Policja będzie strzelać do dronów. Sąsiad Polski reaguje na incydenty
Drony o nieustalonym pochodzeniu (przynajmniej oficjalnie), zakłócające porządek publiczny i bezpieczeństwo transportu, to coraz większy problem. Niemcy postawiły więc na zdecydowaną reakcję, rząd federalny pracuje nad ustawą, która przyzna policji prawo do natychmiastowego zestrzeliwania tzw. nieautoryzowanych dronów.

Projekt ustawy - uzgodniono już nawet jej kluczowe zapisy - ma pozwolić funkcjonariuszom na szybkie działanie wobec dronów zakłócających ruch lotniczy lub zagrażających bezpieczeństwu publicznemu. Dokument trafi teraz pod obrady Bundestagu. Według ekspertów proces legislacyjny powinien przebiec bez większych przeszkód, ponieważ problem "nieautoryzowanych dronów" stał się realnym i narastającym zagrożeniem także w innych krajach europejskich.
Nowe uprawnienia dla policji
Kanclerz Friedrich Merz podkreślił, że incydenty z udziałem dronów stanowią część "wojny hybrydowej" prowadzonej przez Władimira Putina wobec kluczowych państw Europy. W podobnym tonie wypowiadają się władze Polski i Danii, które również odnotowały podejrzane loty dronów w swojej przestrzeni powietrznej.
Głośny incydent w Monachium
Ostatni poważny przypadek miał miejsce na lotnisku w Monachium. Kontrola ruchu lotniczego zmuszona była czasowo wstrzymać starty i lądowania po wykryciu nieznanych obiektów w przestrzeni powietrznej. W konsekwencji zakłócono 17 lotów i plany podróży blisko 3000 pasażerów.
Według danych Federalnego Urzędu ds. Lotnictwa (Luftfahrt-Bundesamt), tylko w pierwszych dziewięciu miesiącach 2025 roku odnotowano w Niemczech 172 przypadki zakłóceń ruchu lotniczego spowodowanych przez drony. Dla porównania, w analogicznym okresie 2024 roku było ich 129, a rok wcześniej 121.

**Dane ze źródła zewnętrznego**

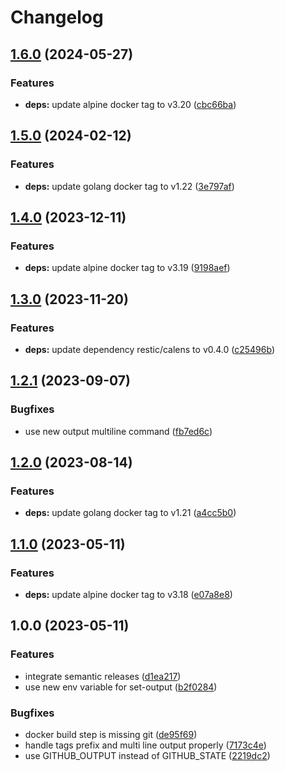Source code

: # Changelog

## [1.6.0](https://github.com/actionhippie/calens/compare/v1.5.0...v1.6.0) (2024-05-27)


### Features

* **deps:** update alpine docker tag to v3.20 ([cbc66ba](https://github.com/actionhippie/calens/commit/cbc66ba4afd9395f0714a963fb2fcb3269e0f73b))

## [1.5.0](https://github.com/actionhippie/calens/compare/v1.4.0...v1.5.0) (2024-02-12)


### Features

* **deps:** update golang docker tag to v1.22 ([3e797af](https://github.com/actionhippie/calens/commit/3e797af11735693034c45bfa00606f97d28e326c))

## [1.4.0](https://github.com/actionhippie/calens/compare/v1.3.0...v1.4.0) (2023-12-11)


### Features

* **deps:** update alpine docker tag to v3.19 ([9198aef](https://github.com/actionhippie/calens/commit/9198aef7bcb7819d228c1ee73f790349677b9712))

## [1.3.0](https://github.com/actionhippie/calens/compare/v1.2.1...v1.3.0) (2023-11-20)


### Features

* **deps:** update dependency restic/calens to v0.4.0 ([c25496b](https://github.com/actionhippie/calens/commit/c25496b627cf46c1984c0dd3f6986e295e8defd2))

## [1.2.1](https://github.com/actionhippie/calens/compare/v1.2.0...v1.2.1) (2023-09-07)


### Bugfixes

* use new output multiline command ([fb7ed6c](https://github.com/actionhippie/calens/commit/fb7ed6cafab22901e05ba19b9ed11657241a339a))

## [1.2.0](https://github.com/actionhippie/calens/compare/v1.1.0...v1.2.0) (2023-08-14)


### Features

* **deps:** update golang docker tag to v1.21 ([a4cc5b0](https://github.com/actionhippie/calens/commit/a4cc5b0803a895dc5c41026214f143d66d3e49a1))

## [1.1.0](https://github.com/actionhippie/calens/compare/v1.0.0...v1.1.0) (2023-05-11)


### Features

* **deps:** update alpine docker tag to v3.18 ([e07a8e8](https://github.com/actionhippie/calens/commit/e07a8e87eaa91179a091241e94c9179b533dfc21))

## 1.0.0 (2023-05-11)


### Features

* integrate semantic releases ([d1ea217](https://github.com/actionhippie/calens/commit/d1ea217f80b616948ff2c3fd12dcba206cf8b638))
* use new env variable for set-output ([b2f0284](https://github.com/actionhippie/calens/commit/b2f0284753db9695345e7d9ac1dba0bf9a63b00c))


### Bugfixes

* docker build step is missing git ([de95f69](https://github.com/actionhippie/calens/commit/de95f69b84994169d225dc38841f8a0f1841956f))
* handle tags prefix and multi line output properly ([7173c4e](https://github.com/actionhippie/calens/commit/7173c4e1301d8306ff01a7e9aeabbf27d5e3bdac))
* use GITHUB_OUTPUT instead of GITHUB_STATE ([2219dc2](https://github.com/actionhippie/calens/commit/2219dc22d1204ae4b7cae92f96374dd9f555f377))
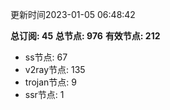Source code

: 更新时间2023-01-05 06:48:42

**总订阅: 45**
**总节点: 976**
**有效节点: 212**
- ss节点: 67
- v2ray节点: 135
- trojan节点: 9
- ssr节点: 1
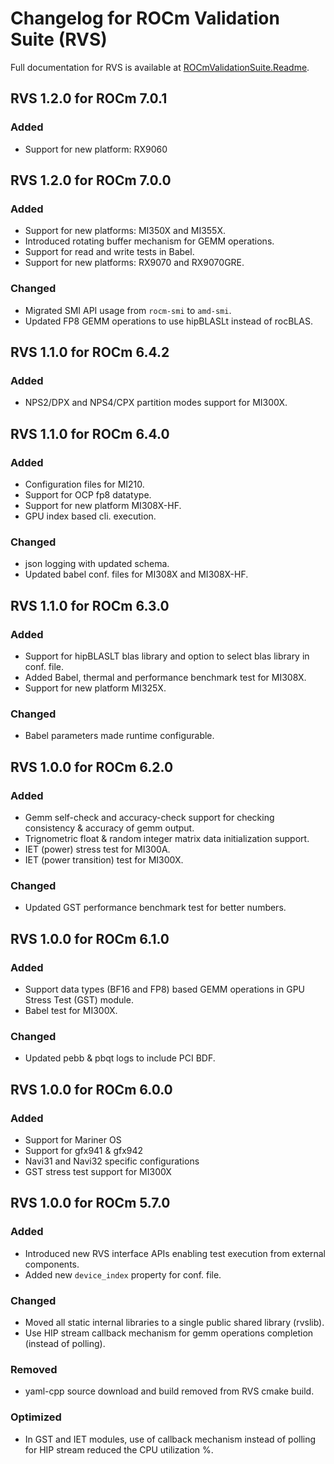 # Changelog for ROCm Validation Suite (RVS)

Full documentation for RVS is available at [ROCmValidationSuite.Readme](https://github.com/ROCm/ROCmValidationSuite).

## RVS 1.2.0 for ROCm 7.0.1

### Added

- Support for new platform: RX9060

## RVS 1.2.0 for ROCm 7.0.0

### Added

- Support for new platforms: MI350X and MI355X.
- Introduced rotating buffer mechanism for GEMM operations.
- Support for read and write tests in Babel.
- Support for new platforms: RX9070 and RX9070GRE.

### Changed

- Migrated SMI API usage from `rocm-smi` to `amd-smi`.
- Updated FP8 GEMM operations to use hipBLASLt instead of rocBLAS.

## RVS 1.1.0 for ROCm 6.4.2

### Added

- NPS2/DPX and NPS4/CPX partition modes support for MI300X.

## RVS 1.1.0 for ROCm 6.4.0

### Added

- Configuration files for MI210.
- Support for OCP fp8 datatype.
- Support for new platform MI308X-HF.
- GPU index based cli. execution.

### Changed

- json logging with updated schema.
- Updated babel conf. files for MI308X and MI308X-HF.

## RVS 1.1.0 for ROCm 6.3.0

### Added

- Support for hipBLASLT blas library and option to select blas library in conf. file.
- Added Babel, thermal and performance benchmark test for MI308X.
- Support for new platform MI325X.

### Changed

- Babel parameters made runtime configurable.

## RVS 1.0.0 for ROCm 6.2.0

### Added

- Gemm self-check and accuracy-check support for checking consistency & accuracy of gemm output.
- Trignometric float & random integer matrix data initialization support.
- IET (power) stress test for MI300A.
- IET (power transition) test for MI300X.

### Changed

- Updated GST performance benchmark test for better numbers.

## RVS 1.0.0 for ROCm 6.1.0

### Added

- Support data types (BF16 and FP8) based GEMM operations in GPU Stress Test (GST) module.
- Babel test for MI300X.

### Changed

- Updated pebb & pbqt logs to include PCI BDF.

## RVS 1.0.0 for ROCm 6.0.0

### Added

- Support for Mariner OS
- Support for gfx941 & gfx942
- Navi31 and Navi32 specific configurations
- GST stress test support for MI300X

## RVS 1.0.0 for ROCm 5.7.0

### Added

- Introduced new RVS interface APIs enabling test execution from external components.
- Added new `device_index` property for conf. file.

### Changed

- Moved all static internal libraries to a single public shared library (rvslib).
- Use HIP stream callback mechanism for gemm operations completion (instead of polling).

### Removed

- yaml-cpp source download and build removed from RVS cmake build.

### Optimized

- In GST and IET modules, use of callback mechanism instead of polling for HIP stream reduced the CPU utilization %.
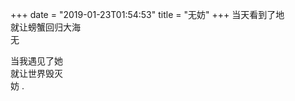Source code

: +++
date = "2019-01-23T01:54:53"
title = "无妨"
+++
当天看到了地  
就让螃蟹回归大海  
无  
  
当我遇见了她  
就让世界毁灭  
妨  .  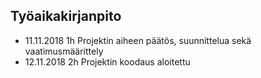 ## Työaikakirjanpito

* 11.11.2018 1h Projektin aiheen päätös, suunnittelua sekä vaatimusmäärittely
* 12.11.2018 2h Projektin koodaus aloitettu
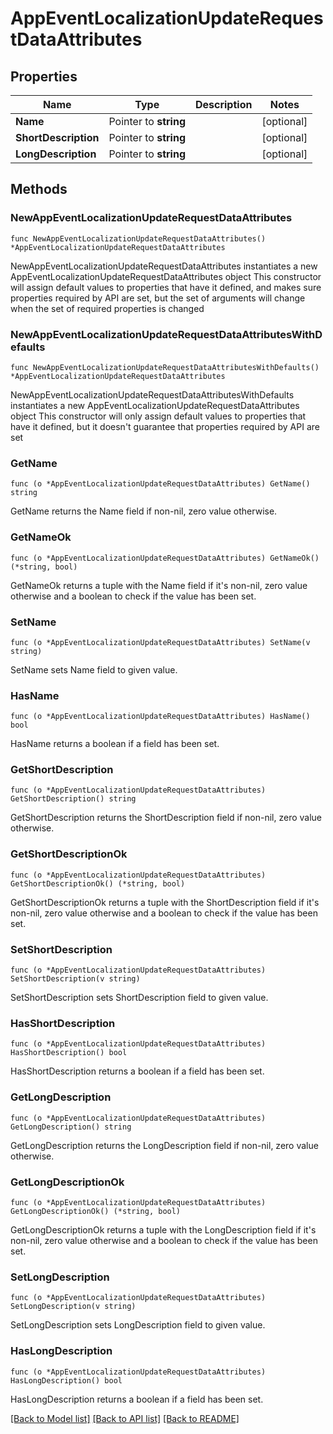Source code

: # AppEventLocalizationUpdateRequestDataAttributes

## Properties

Name | Type | Description | Notes
------------ | ------------- | ------------- | -------------
**Name** | Pointer to **string** |  | [optional] 
**ShortDescription** | Pointer to **string** |  | [optional] 
**LongDescription** | Pointer to **string** |  | [optional] 

## Methods

### NewAppEventLocalizationUpdateRequestDataAttributes

`func NewAppEventLocalizationUpdateRequestDataAttributes() *AppEventLocalizationUpdateRequestDataAttributes`

NewAppEventLocalizationUpdateRequestDataAttributes instantiates a new AppEventLocalizationUpdateRequestDataAttributes object
This constructor will assign default values to properties that have it defined,
and makes sure properties required by API are set, but the set of arguments
will change when the set of required properties is changed

### NewAppEventLocalizationUpdateRequestDataAttributesWithDefaults

`func NewAppEventLocalizationUpdateRequestDataAttributesWithDefaults() *AppEventLocalizationUpdateRequestDataAttributes`

NewAppEventLocalizationUpdateRequestDataAttributesWithDefaults instantiates a new AppEventLocalizationUpdateRequestDataAttributes object
This constructor will only assign default values to properties that have it defined,
but it doesn't guarantee that properties required by API are set

### GetName

`func (o *AppEventLocalizationUpdateRequestDataAttributes) GetName() string`

GetName returns the Name field if non-nil, zero value otherwise.

### GetNameOk

`func (o *AppEventLocalizationUpdateRequestDataAttributes) GetNameOk() (*string, bool)`

GetNameOk returns a tuple with the Name field if it's non-nil, zero value otherwise
and a boolean to check if the value has been set.

### SetName

`func (o *AppEventLocalizationUpdateRequestDataAttributes) SetName(v string)`

SetName sets Name field to given value.

### HasName

`func (o *AppEventLocalizationUpdateRequestDataAttributes) HasName() bool`

HasName returns a boolean if a field has been set.

### GetShortDescription

`func (o *AppEventLocalizationUpdateRequestDataAttributes) GetShortDescription() string`

GetShortDescription returns the ShortDescription field if non-nil, zero value otherwise.

### GetShortDescriptionOk

`func (o *AppEventLocalizationUpdateRequestDataAttributes) GetShortDescriptionOk() (*string, bool)`

GetShortDescriptionOk returns a tuple with the ShortDescription field if it's non-nil, zero value otherwise
and a boolean to check if the value has been set.

### SetShortDescription

`func (o *AppEventLocalizationUpdateRequestDataAttributes) SetShortDescription(v string)`

SetShortDescription sets ShortDescription field to given value.

### HasShortDescription

`func (o *AppEventLocalizationUpdateRequestDataAttributes) HasShortDescription() bool`

HasShortDescription returns a boolean if a field has been set.

### GetLongDescription

`func (o *AppEventLocalizationUpdateRequestDataAttributes) GetLongDescription() string`

GetLongDescription returns the LongDescription field if non-nil, zero value otherwise.

### GetLongDescriptionOk

`func (o *AppEventLocalizationUpdateRequestDataAttributes) GetLongDescriptionOk() (*string, bool)`

GetLongDescriptionOk returns a tuple with the LongDescription field if it's non-nil, zero value otherwise
and a boolean to check if the value has been set.

### SetLongDescription

`func (o *AppEventLocalizationUpdateRequestDataAttributes) SetLongDescription(v string)`

SetLongDescription sets LongDescription field to given value.

### HasLongDescription

`func (o *AppEventLocalizationUpdateRequestDataAttributes) HasLongDescription() bool`

HasLongDescription returns a boolean if a field has been set.


[[Back to Model list]](../README.md#documentation-for-models) [[Back to API list]](../README.md#documentation-for-api-endpoints) [[Back to README]](../README.md)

Minister spraw wewnętrznych Alexander Dobrindt zapowiedział, że Niemcy będą korzystać z doświadczeń Ukrainy i Izraela, czyli państw posiadających rozbudowaną wiedzę zarówno w zakresie ofensywnego, jak i defensywnego wykorzystania dronów. Projekt ustawy zakłada także wyraźny podział kompetencji. Policja ma odpowiadać za szybkie neutralizowanie mniejszych dronów latających na niewielkich wysokościach, wojsko natomiast będzie reagować w przypadku większych i potencjalnie bardziej niebezpiecznych jednostek.